### What to work on
Repeat precisely the span of lines below that opens with the line containing "- The problem" and closes with the line containing "- Your evaluation criteria.", both included.

Material to process: Begin

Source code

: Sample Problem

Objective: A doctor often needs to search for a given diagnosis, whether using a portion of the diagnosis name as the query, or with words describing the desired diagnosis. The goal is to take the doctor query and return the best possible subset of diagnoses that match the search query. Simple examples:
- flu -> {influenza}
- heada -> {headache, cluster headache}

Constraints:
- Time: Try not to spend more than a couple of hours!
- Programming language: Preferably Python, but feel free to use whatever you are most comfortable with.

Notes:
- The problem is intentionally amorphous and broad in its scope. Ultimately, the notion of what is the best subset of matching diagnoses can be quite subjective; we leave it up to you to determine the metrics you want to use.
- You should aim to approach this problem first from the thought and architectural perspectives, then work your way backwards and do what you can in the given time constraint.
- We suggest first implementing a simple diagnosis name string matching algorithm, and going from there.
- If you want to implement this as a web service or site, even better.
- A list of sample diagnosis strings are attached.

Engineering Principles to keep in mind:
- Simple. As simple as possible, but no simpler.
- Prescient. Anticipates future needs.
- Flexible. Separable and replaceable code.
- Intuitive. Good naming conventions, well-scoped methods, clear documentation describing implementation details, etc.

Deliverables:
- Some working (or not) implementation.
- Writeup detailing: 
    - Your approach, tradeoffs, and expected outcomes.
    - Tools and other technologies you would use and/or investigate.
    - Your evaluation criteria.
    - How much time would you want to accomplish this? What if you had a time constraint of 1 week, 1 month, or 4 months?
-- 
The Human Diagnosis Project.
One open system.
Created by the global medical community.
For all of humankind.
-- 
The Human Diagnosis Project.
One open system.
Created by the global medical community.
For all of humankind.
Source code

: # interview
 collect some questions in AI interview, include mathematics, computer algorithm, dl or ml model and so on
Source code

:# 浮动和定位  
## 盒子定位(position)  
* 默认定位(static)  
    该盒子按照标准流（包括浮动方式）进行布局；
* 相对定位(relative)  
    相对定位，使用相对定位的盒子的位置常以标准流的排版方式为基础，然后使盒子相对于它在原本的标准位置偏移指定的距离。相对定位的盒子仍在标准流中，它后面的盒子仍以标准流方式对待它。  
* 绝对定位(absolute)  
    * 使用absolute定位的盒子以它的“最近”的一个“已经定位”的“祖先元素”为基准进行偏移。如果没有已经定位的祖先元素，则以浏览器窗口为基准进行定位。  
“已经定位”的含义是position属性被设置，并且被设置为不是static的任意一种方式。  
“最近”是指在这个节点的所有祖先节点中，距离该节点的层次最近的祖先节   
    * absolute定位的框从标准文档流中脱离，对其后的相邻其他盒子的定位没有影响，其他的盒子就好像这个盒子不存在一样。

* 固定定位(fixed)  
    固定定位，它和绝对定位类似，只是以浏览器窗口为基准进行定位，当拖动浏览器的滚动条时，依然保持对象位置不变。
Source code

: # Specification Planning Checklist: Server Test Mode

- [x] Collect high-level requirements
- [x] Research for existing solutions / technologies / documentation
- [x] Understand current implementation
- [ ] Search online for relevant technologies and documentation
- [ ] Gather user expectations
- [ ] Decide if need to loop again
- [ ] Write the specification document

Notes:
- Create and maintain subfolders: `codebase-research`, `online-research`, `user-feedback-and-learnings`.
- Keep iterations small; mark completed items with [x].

Material to process: End

### Answer box
- The problem is intentionally amorphous and broad in its scope. Ultimately, the notion of what is the best subset of matching diagnoses can be quite subjective; we leave it up to you to determine the metrics you want to use.
- You should aim to approach this problem first from the thought and architectural perspectives, then work your way backwards and do what you can in the given time constraint.
- We suggest first implementing a simple diagnosis name string matching algorithm, and going from there.
- If you want to implement this as a web service or site, even better.
- A list of sample diagnosis strings are attached.

Engineering Principles to keep in mind:
- Simple. As simple as possible, but no simpler.
- Prescient. Anticipates future needs.
- Flexible. Separable and replaceable code.
- Intuitive. Good naming conventions, well-scoped methods, clear documentation describing implementation details, etc.

Deliverables:
- Some working (or not) implementation.
- Writeup detailing: 
    - Your approach, tradeoffs, and expected outcomes.
    - Tools and other technologies you would use and/or investigate.
    - Your evaluation criteria.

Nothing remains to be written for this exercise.